Sunday, June 23, 2013

Explore Mars in Details from your Room!

Nasa has released the first official images captured by its Curiosity rover showing the surface of Mars in crystal clear detail. The panorama is made up of one billion pixels stitched together from nearly 900 exposures taken by cameras onboard Curiosity.

The full-circle scene surrounds the site where Curiosity collected its first scoops of dusty sand at a windblown patch called 'Rocknest,' and extends to Mount Sharp on the horizon.

'It gives a sense of place and really shows off the cameras' capabilities,' said Bob Deen of the Multi-Mission Image Processing Laboratory at NASA's Jet Propulsion Laboratory, California. 'You can see the context and also zoom in to see very fine details.' Deen assembled the image using 850 frames from the telephoto camera of Curiosity's Mast Camera instrument. He then supplemented in 21 frames from the Mastcam's wider-angle camera and 25 black-and-white frames -- mostly of the rover itself -- from the Navigation Camera. The images were taken on several different Mars days between 5 October and 16 November 2012.

Earlier this year photographer Andrew Bodrov used the Curiosity images to assemble his own mosaic views of the planet, including at least one gigapixel scene. His mosaic shows illumination effects from variations in the time of day for pieces of the mosaic. It also shows variations in the clarity of the atmosphere due to variable dustiness during the month while the images were acquired.

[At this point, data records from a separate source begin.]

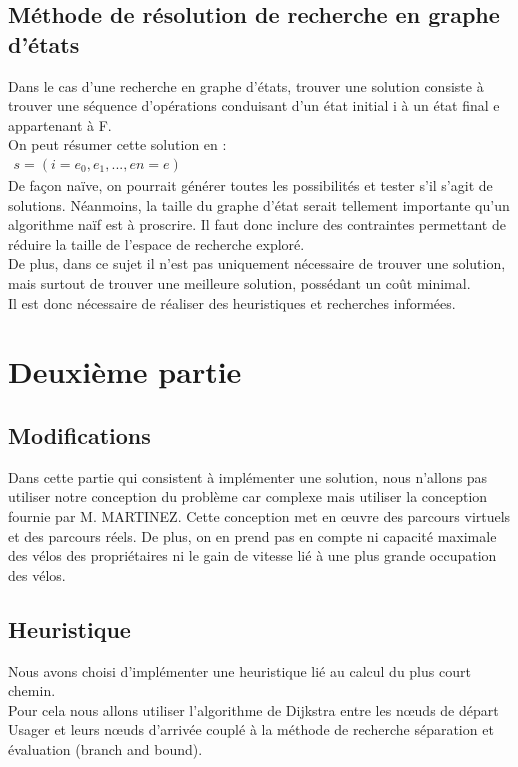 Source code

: \documentclass[french]{article}
\begin{document}
\subsection{Méthode de résolution de recherche en graphe d’états}
\noindent
Dans le cas d’une recherche en graphe d’états, trouver une solution consiste à trouver une séquence d’opérations conduisant d’un état initial i à un état final e appartenant à F.\\
On peut résumer cette solution en :\\
$\displaystyle\begin{matrix}
s =(i=e_{0},e_{1}, ... ,e{n}=e)
\end{matrix}$\\
De façon naïve, on pourrait générer toutes les possibilités et tester s’il s’agit de solutions. Néanmoins, la taille du graphe d’état serait tellement importante qu’un algorithme naïf est à proscrire. Il faut donc inclure des contraintes permettant de réduire la taille de l’espace de recherche exploré.\\
De plus, dans ce sujet il n’est pas uniquement nécessaire de trouver une solution, mais surtout de trouver une meilleure solution, possédant un coût minimal.\\
Il est donc nécessaire de réaliser des heuristiques et recherches informées.\\

\section{Deuxième partie}
\subsection{Modifications}
Dans cette partie qui consistent à implémenter une solution, nous n'allons pas utiliser notre conception du problème car complexe mais utiliser la conception fournie par M. MARTINEZ. Cette conception met en œuvre des parcours virtuels et des parcours réels. De plus, on en prend pas en compte ni capacité maximale des vélos des propriétaires ni le gain de vitesse lié à une plus grande occupation des vélos.

\subsection{Heuristique}
Nous avons choisi d'implémenter une heuristique lié au calcul du plus court chemin. \\
Pour cela nous allons utiliser l'algorithme de Dijkstra entre les nœuds de départ Usager et leurs nœuds d'arrivée couplé à la méthode de recherche séparation et évaluation (branch and bound).
\end{document}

This image, taken of an area on Mars called Rock Nest, is a scaled-down version from the 360-degree panorama. Nearly 900 images were taken by cameras attached to Nasa's Curiosity Mars rover and stitched together
NASA's Mars Science Laboratory project is using Curiosity and the rover's 10 science instruments to investigate the environmental history within Gale Crater, a location where the project has found that conditions were long ago favorable for microbial life. Malin Space Science Systems, San Diego, built and operates Curiosity's Mastcam. JPL, a division of the California Institute of Technology in Pasadena, manages the project for NASA's Science Mission Directorate in Washington and built the Navigation Camera and the rover.

Bodrov also spent two weeks creating the interactive image below using 407 pictures from the narrow angle and medium angle cameras on the head of the rover, and included a bit of digital retouching. '[The camera] is only two megapixels, which by today's standards is not huge,' he told Popular Science. 'Of course, flying these electronic components from Earth to Mars, and having them survive the radiation and other hazards, means that they were not able to just use off-the-shelf cameras.'

Bodrov added the sky and a previous picture of Curiosity to the 90,000 x 45,000 pixel panorama with Photoshop. In March, Nasa chiefs were relieved when a computer glitch that had stopped operations for a week was solved, meaning they could get back to examining rock powder found on the planet. From April 4, radio communications between Earth and Mars will be blocked by the sun, meaning work will be halted again until May 1. For now, the £2billion six-wheel rover, which landed on the planet in August to begin its two-year mission, will continue to analyse the rock sample, which contains all the chemical ingredients necessary for life.